SayNopeToDope.nz Website Will Oppose Legalisation


marijuana say nope to dope webpageMedia Release 24 October 2017
Family First NZ says that their website www.SayNopeToDope.nz will inform families about the attempts to legalise marijuana, and to help them speak up in the public debate.
“The Green party have done us all a favour by declaring the true intention of marijuana campaigners – full legalisation for personal use. Groups like NORML and the Drug Foundation have used medicinal marijuana and decriminalisation as a smokescreen for the real goal,” says Bob McCoskrie, National Director of Family First NZ.

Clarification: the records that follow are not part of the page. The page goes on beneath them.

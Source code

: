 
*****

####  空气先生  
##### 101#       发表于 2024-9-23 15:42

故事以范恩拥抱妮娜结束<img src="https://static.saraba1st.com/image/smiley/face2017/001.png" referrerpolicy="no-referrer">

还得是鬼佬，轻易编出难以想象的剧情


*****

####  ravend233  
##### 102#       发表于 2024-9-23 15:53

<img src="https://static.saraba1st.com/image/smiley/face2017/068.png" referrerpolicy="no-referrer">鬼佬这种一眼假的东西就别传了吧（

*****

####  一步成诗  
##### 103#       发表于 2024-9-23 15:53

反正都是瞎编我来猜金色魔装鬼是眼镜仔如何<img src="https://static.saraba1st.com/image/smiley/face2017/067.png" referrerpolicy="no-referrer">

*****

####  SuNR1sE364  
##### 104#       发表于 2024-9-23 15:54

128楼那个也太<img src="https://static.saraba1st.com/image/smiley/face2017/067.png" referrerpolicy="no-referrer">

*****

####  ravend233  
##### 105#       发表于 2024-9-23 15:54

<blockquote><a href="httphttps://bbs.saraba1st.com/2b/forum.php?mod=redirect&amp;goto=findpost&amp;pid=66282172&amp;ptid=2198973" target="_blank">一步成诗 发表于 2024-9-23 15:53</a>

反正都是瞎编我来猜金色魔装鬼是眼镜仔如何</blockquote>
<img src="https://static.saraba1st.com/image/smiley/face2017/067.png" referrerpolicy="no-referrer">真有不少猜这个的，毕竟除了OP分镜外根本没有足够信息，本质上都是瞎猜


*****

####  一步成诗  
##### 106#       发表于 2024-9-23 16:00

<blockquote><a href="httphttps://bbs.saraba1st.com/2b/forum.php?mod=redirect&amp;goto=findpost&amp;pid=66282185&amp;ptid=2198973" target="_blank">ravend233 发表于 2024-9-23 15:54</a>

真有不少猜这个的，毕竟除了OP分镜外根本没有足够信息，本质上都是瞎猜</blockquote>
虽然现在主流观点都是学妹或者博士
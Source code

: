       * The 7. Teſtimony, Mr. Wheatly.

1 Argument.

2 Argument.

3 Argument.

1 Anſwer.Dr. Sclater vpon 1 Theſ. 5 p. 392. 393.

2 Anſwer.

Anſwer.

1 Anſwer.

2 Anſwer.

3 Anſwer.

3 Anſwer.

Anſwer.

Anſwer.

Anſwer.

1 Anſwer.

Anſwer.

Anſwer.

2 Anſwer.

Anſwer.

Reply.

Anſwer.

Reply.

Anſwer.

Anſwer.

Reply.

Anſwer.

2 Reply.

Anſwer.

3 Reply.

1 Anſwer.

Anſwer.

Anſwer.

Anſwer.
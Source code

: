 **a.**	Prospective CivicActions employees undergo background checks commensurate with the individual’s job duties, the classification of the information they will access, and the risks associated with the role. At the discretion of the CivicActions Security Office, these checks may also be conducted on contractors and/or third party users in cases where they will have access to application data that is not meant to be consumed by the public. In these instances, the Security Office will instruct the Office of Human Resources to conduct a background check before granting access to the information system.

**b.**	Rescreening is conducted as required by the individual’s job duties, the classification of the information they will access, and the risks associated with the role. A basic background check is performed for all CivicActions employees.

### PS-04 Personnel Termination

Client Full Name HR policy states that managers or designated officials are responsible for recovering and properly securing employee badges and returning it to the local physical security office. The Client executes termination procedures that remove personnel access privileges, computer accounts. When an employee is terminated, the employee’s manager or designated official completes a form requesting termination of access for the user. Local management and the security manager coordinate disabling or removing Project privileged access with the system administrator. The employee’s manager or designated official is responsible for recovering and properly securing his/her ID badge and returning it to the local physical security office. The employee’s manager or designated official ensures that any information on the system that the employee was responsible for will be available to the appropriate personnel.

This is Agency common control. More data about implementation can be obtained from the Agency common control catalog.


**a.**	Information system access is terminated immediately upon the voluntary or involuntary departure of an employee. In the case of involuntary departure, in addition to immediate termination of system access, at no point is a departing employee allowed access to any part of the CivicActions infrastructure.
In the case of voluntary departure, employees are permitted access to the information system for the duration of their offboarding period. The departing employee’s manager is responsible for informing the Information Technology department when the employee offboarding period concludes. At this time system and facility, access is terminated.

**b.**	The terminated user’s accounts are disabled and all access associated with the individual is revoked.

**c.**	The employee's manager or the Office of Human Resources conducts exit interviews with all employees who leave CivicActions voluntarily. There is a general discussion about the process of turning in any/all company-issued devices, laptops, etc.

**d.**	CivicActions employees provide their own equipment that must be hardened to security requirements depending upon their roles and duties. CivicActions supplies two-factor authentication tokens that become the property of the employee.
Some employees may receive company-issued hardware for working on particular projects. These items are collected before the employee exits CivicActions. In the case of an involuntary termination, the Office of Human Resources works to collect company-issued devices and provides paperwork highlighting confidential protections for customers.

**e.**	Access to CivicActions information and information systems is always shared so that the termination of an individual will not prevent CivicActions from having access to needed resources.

“Families simply don’t want marijuana plants being grown next door by dope dealers in view of the children, tinnie houses on street corners and pot shops in local shopping areas, or marijuana being disguised as lollies and edibles as has happened overseas. Legalising marijuana and the rise of Big Marijuana is the wrong path if we care about public health, public safety, and about our young people. There are too many health risks including the effect of marijuana on cognitive ability, cardiac function and psychosis, and research just this weekend showing that cannabis use during puberty is a major risk factor for schizophrenia.”
“Drug use is both a criminal and a health issue. There is a false dichotomy that criminal sanctions apparently haven’t worked so we should ditch them all together and we should focus only on education and health initiatives. We should maintain both. Policing burglary, theft and the drug P also costs money – should we decriminalise these also because the ‘war on burglary’ or the ‘war on P’ is failing?”
The incoming Prime Minister Jacinda Ardern has expressed concerns  about people being imprisoned for the personal use of cannabis.
“Ministry of Justice statistics debunk claims by supporters of legalizing marijuana that hundreds of people are being locked up for petty drug offences each year. Statistics obtained from the Ministry of Justice by Family First NZ under the Official Information Act show that less than 10 people have been given a prison sentence for cannabis possession offences in each of the last three years, and that even these sentences may be ‘influenced by their previous offending history’. It will be difficult to meet somebody who says they’ve been behind bars for smoking a joint, and that’s their only crime,” says Mr McCoskrie. 
However, Family First is supporting the government’s current approach of allowing seriously ill patients to obtain non-smoked components of marijuana approved and listed by the Ministry of Health via their doctor, and further quality research into the components of the marijuana plant for delivery via non-smoked forms.